▸ Work item
Nothing but an exact copy of the records is expected here.
Exercise material Block Start
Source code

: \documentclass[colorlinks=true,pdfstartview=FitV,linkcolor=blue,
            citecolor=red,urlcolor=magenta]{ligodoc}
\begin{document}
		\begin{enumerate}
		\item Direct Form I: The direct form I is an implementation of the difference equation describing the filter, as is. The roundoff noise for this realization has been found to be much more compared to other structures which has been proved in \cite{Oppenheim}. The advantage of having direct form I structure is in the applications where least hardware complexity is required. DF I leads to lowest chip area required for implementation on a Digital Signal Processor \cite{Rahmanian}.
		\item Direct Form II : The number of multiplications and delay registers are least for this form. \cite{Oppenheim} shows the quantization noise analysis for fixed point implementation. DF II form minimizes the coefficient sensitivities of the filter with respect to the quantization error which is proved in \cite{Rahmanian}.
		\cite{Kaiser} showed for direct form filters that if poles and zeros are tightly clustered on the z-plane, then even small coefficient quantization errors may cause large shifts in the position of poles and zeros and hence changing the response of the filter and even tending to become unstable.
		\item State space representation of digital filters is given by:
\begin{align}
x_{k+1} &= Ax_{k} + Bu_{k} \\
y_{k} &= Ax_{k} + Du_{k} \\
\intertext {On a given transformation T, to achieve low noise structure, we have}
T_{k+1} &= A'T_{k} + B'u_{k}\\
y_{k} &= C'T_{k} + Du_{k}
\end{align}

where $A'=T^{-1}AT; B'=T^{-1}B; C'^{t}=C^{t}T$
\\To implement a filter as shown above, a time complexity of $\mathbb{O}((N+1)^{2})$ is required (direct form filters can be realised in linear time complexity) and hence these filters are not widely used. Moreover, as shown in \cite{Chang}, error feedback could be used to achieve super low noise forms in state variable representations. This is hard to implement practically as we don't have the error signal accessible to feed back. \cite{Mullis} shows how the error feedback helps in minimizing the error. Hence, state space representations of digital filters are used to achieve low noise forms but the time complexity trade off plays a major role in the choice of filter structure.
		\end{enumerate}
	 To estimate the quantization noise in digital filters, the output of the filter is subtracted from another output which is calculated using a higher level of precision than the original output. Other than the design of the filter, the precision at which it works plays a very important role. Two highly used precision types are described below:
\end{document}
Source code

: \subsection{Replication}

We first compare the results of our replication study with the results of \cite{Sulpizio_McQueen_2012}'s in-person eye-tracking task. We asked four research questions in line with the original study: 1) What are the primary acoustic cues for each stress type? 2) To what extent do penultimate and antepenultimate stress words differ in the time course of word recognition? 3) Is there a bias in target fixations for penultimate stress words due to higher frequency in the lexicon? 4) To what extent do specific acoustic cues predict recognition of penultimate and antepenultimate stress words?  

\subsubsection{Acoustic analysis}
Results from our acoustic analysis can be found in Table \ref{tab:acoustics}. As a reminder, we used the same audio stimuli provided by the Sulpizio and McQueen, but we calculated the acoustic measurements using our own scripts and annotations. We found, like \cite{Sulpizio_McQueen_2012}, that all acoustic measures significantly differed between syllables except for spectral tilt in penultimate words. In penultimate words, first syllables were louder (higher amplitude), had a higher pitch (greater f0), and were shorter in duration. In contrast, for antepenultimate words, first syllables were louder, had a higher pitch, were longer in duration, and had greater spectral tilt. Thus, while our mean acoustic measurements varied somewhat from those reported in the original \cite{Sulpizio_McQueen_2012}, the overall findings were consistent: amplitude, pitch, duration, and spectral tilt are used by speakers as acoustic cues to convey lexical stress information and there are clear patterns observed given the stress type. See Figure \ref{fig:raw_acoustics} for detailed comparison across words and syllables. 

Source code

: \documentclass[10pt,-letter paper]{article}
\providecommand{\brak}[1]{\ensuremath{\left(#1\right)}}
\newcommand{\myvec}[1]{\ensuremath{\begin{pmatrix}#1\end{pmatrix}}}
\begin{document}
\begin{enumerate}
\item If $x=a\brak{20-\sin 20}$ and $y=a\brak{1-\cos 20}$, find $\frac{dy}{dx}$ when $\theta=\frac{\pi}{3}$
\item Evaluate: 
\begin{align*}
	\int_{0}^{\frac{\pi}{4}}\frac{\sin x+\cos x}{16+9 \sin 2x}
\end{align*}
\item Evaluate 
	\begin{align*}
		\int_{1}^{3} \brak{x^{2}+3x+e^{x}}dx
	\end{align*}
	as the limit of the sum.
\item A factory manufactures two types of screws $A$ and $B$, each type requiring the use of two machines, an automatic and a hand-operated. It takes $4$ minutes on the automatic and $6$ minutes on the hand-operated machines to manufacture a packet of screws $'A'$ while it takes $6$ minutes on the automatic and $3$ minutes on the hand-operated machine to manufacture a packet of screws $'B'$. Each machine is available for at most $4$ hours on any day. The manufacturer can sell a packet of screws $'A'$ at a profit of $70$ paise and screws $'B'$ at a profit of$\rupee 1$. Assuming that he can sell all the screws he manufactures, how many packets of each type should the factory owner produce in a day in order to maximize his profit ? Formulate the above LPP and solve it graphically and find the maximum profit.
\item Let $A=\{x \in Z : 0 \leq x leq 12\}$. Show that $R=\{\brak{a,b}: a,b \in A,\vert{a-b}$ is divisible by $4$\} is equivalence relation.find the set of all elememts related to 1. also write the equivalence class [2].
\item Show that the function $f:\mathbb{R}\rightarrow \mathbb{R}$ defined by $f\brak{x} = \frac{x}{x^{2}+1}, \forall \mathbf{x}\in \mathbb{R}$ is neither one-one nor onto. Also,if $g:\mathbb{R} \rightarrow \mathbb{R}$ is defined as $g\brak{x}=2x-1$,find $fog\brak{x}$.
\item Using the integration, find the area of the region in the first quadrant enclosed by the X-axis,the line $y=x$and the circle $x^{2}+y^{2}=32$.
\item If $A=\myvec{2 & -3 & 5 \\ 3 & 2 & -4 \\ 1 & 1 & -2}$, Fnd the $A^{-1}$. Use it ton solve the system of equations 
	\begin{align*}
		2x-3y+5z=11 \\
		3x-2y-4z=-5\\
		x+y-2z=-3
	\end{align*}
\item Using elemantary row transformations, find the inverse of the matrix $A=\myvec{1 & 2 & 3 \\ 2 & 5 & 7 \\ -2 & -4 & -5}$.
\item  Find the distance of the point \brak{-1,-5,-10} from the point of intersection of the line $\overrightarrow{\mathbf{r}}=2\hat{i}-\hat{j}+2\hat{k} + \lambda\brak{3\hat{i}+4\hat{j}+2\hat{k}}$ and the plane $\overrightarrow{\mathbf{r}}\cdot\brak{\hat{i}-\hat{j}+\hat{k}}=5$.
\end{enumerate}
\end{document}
Exercise material Block End
▸ Response area
Source code

: \documentclass[colorlinks=true,pdfstartview=FitV,linkcolor=blue,
            citecolor=red,urlcolor=magenta]{ligodoc}
\begin{document}
		\begin{enumerate}
		\item Direct Form I: The direct form I is an implementation of the difference equation describing the filter, as is. The roundoff noise for this realization has been found to be much more compared to other structures which has been proved in \cite{Oppenheim}. The advantage of having direct form I structure is in the applications where least hardware complexity is required. DF I leads to lowest chip area required for implementation on a Digital Signal Processor \cite{Rahmanian}.
		\item Direct Form II : The number of multiplications and delay registers are least for this form. \cite{Oppenheim} shows the quantization noise analysis for fixed point implementation. DF II form minimizes the coefficient sensitivities of the filter with respect to the quantization error which is proved in \cite{Rahmanian}.
		\cite{Kaiser} showed for direct form filters that if poles and zeros are tightly clustered on the z-plane, then even small coefficient quantization errors may cause large shifts in the position of poles and zeros and hence changing the response of the filter and even tending to become unstable.
		\item State space representation of digital filters is given by:
\begin{align}
x_{k+1} &= Ax_{k} + Bu_{k} \\
y_{k} &= Ax_{k} + Du_{k} \\
\intertext {On a given transformation T, to achieve low noise structure, we have}
T_{k+1} &= A'T_{k} + B'u_{k}\\
y_{k} &= C'T_{k} + Du_{k}
\end{align}

where $A'=T^{-1}AT; B'=T^{-1}B; C'^{t}=C^{t}T$
\\To implement a filter as shown above, a time complexity of $\mathbb{O}((N+1)^{2})$ is required (direct form filters can be realised in linear time complexity) and hence these filters are not widely used. Moreover, as shown in \cite{Chang}, error feedback could be used to achieve super low noise forms in state variable representations. This is hard to implement practically as we don't have the error signal accessible to feed back. \cite{Mullis} shows how the error feedback helps in minimizing the error. Hence, state space representations of digital filters are used to achieve low noise forms but the time complexity trade off plays a major role in the choice of filter structure.
		\end{enumerate}
	 To estimate the quantization noise in digital filters, the output of the filter is subtracted from another output which is calculated using a higher level of precision than the original output. Other than the design of the filter, the precision at which it works plays a very important role. Two highly used precision types are described below:
\end{document}
Source code

: \subsection{Replication}

We first compare the results of our replication study with the results of \cite{Sulpizio_McQueen_2012}'s in-person eye-tracking task. We asked four research questions in line with the original study: 1) What are the primary acoustic cues for each stress type? 2) To what extent do penultimate and antepenultimate stress words differ in the time course of word recognition? 3) Is there a bias in target fixations for penultimate stress words due to higher frequency in the lexicon? 4) To what extent do specific acoustic cues predict recognition of penultimate and antepenultimate stress words?  

\subsubsection{Acoustic analysis}
Results from our acoustic analysis can be found in Table \ref{tab:acoustics}. As a reminder, we used the same audio stimuli provided by the Sulpizio and McQueen, but we calculated the acoustic measurements using our own scripts and annotations. We found, like \cite{Sulpizio_McQueen_2012}, that all acoustic measures significantly differed between syllables except for spectral tilt in penultimate words. In penultimate words, first syllables were louder (higher amplitude), had a higher pitch (greater f0), and were shorter in duration. In contrast, for antepenultimate words, first syllables were louder, had a higher pitch, were longer in duration, and had greater spectral tilt. Thus, while our mean acoustic measurements varied somewhat from those reported in the original \cite{Sulpizio_McQueen_2012}, the overall findings were consistent: amplitude, pitch, duration, and spectral tilt are used by speakers as acoustic cues to convey lexical stress information and there are clear patterns observed given the stress type. See Figure \ref{fig:raw_acoustics} for detailed comparison across words and syllables. 

Source code

: \documentclass[10pt,-letter paper]{article}
\providecommand{\brak}[1]{\ensuremath{\left(#1\right)}}
\newcommand{\myvec}[1]{\ensuremath{\begin{pmatrix}#1\end{pmatrix}}}
\begin{document}
\begin{enumerate}
\item If $x=a\brak{20-\sin 20}$ and $y=a\brak{1-\cos 20}$, find $\frac{dy}{dx}$ when $\theta=\frac{\pi}{3}$
\item Evaluate: 
\begin{align*}
	\int_{0}^{\frac{\pi}{4}}\frac{\sin x+\cos x}{16+9 \sin 2x}
\end{align*}
\item Evaluate 
	\begin{align*}
		\int_{1}^{3} \brak{x^{2}+3x+e^{x}}dx
	\end{align*}
	as the limit of the sum.
\item A factory manufactures two types of screws $A$ and $B$, each type requiring the use of two machines, an automatic and a hand-operated. It takes $4$ minutes on the automatic and $6$ minutes on the hand-operated machines to manufacture a packet of screws $'A'$ while it takes $6$ minutes on the automatic and $3$ minutes on the hand-operated machine to manufacture a packet of screws $'B'$. Each machine is available for at most $4$ hours on any day. The manufacturer can sell a packet of screws $'A'$ at a profit of $70$ paise and screws $'B'$ at a profit of$\rupee 1$. Assuming that he can sell all the screws he manufactures, how many packets of each type should the factory owner produce in a day in order to maximize his profit ? Formulate the above LPP and solve it graphically and find the maximum profit.
\item Let $A=\{x \in Z : 0 \leq x leq 12\}$. Show that $R=\{\brak{a,b}: a,b \in A,\vert{a-b}$ is divisible by $4$\} is equivalence relation.find the set of all elememts related to 1. also write the equivalence class [2].
\item Show that the function $f:\mathbb{R}\rightarrow \mathbb{R}$ defined by $f\brak{x} = \frac{x}{x^{2}+1}, \forall \mathbf{x}\in \mathbb{R}$ is neither one-one nor onto. Also,if $g:\mathbb{R} \rightarrow \mathbb{R}$ is defined as $g\brak{x}=2x-1$,find $fog\brak{x}$.
\item Using the integration, find the area of the region in the first quadrant enclosed by the X-axis,the line $y=x$and the circle $x^{2}+y^{2}=32$.
\item If $A=\myvec{2 & -3 & 5 \\ 3 & 2 & -4 \\ 1 & 1 & -2}$, Fnd the $A^{-1}$. Use it ton solve the system of equations 
	\begin{align*}
		2x-3y+5z=11 \\
		3x-2y-4z=-5\\
		x+y-2z=-3
	\end{align*}
\item Using elemantary row transformations, find the inverse of the matrix $A=\myvec{1 & 2 & 3 \\ 2 & 5 & 7 \\ -2 & -4 & -5}$.
\item  Find the distance of the point \brak{-1,-5,-10} from the point of intersection of the line $\overrightarrow{\mathbf{r}}=2\hat{i}-\hat{j}+2\hat{k} + \lambda\brak{3\hat{i}+4\hat{j}+2\hat{k}}$ and the plane $\overrightarrow{\mathbf{r}}\cdot\brak{\hat{i}-\hat{j}+\hat{k}}=5$.
\end{enumerate}
\end{document}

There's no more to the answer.